Adolescence begins when your child’s body begins to produce high amounts of certain hormones, which can lead to physical and mental changes. In girls, changes include breast development, pubic hair growth, growth and finally the onset of menstruation. In boys, the changes include an increase in testicular size and thickening of the scrotum pubic hair growth, a change and increase in voice.
Children grow and develop at different rates, and the normal onset of puberty is between 10 and 13 years.
Adolescent problems come when these processes and changes in your child’s development do not occur at the normal time. These problems may include:>
- Delayed puberty, in which breast and pubic hair development does not begin at age 13 in girls and no pubic hair after 14 years in boys.
- Early puberty, in which puberty begins much earlier – before 8 years in girls and 9 years in boys.
- Development of contraceptive puberty, in which females develop male characteristics
- By premature ejaculation, when a girl experiences breast development without other signs of puberty.

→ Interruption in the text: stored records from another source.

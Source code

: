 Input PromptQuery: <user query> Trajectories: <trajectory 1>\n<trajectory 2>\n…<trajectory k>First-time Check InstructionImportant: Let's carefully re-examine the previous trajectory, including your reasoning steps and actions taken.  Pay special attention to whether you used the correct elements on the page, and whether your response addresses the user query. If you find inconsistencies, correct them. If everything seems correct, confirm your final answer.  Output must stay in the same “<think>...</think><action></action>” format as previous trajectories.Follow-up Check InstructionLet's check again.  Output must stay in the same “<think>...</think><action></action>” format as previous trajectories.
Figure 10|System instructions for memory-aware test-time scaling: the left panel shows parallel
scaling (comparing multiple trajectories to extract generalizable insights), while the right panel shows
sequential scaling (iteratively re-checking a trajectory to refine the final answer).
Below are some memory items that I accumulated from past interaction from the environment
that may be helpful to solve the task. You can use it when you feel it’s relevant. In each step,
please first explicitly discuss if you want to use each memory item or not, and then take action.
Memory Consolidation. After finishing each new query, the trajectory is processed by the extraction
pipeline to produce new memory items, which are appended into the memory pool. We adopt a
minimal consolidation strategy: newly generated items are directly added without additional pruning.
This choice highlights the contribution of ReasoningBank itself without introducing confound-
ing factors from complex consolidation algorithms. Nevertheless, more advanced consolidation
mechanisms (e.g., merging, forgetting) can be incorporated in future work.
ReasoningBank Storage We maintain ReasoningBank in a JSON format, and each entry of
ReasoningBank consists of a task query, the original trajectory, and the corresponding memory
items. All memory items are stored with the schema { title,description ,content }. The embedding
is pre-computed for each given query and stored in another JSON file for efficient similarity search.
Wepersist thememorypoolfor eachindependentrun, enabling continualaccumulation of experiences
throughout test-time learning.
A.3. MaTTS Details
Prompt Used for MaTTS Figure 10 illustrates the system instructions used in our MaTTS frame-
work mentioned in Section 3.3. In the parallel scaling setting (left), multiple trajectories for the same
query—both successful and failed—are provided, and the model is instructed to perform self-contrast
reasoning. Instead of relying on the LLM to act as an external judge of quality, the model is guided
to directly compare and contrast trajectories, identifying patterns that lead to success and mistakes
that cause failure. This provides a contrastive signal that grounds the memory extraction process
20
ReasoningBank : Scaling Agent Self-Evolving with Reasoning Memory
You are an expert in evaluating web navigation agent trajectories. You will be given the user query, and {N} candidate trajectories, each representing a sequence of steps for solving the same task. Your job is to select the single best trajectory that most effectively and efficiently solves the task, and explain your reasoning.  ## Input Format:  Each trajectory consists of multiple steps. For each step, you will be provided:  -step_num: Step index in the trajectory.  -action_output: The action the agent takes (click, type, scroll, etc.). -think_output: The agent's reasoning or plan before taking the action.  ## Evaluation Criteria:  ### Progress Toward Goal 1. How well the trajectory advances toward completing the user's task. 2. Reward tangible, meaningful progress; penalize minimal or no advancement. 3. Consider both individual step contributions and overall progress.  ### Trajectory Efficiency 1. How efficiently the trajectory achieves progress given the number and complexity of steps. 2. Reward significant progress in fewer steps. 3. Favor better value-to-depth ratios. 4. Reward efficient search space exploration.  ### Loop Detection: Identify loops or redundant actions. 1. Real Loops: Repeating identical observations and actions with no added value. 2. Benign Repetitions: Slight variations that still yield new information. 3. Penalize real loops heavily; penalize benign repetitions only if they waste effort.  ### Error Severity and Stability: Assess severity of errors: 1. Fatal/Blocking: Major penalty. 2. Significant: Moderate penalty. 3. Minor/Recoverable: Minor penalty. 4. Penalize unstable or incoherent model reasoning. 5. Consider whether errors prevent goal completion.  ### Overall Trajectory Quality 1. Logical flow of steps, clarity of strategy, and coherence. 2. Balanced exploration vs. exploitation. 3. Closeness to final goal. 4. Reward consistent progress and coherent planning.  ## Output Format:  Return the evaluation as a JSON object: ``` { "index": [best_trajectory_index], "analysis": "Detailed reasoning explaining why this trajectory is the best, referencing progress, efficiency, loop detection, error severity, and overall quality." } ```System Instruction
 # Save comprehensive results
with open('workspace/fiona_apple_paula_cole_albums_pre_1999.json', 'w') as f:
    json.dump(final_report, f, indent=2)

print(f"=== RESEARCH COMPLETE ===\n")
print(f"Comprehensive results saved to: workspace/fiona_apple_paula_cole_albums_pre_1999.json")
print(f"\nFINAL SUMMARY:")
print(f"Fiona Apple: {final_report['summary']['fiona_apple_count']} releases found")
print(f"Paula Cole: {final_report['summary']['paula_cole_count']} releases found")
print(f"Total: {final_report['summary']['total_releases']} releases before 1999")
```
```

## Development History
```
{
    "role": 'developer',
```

- By premature adrenal, when pubic hair appears without other signs of puberty
If your pediatrician finds a problem with the onset or progression of his / her puberty, treatment will depend on the symptoms and the root cause of the problems.
Treatment may include:
- Inspection by regular check-ups
- Hormone therapy
- Surgery to correct anatomical problems
- Counseling to help your child – and your family – with the social and emotional challenges of late or early adolescence.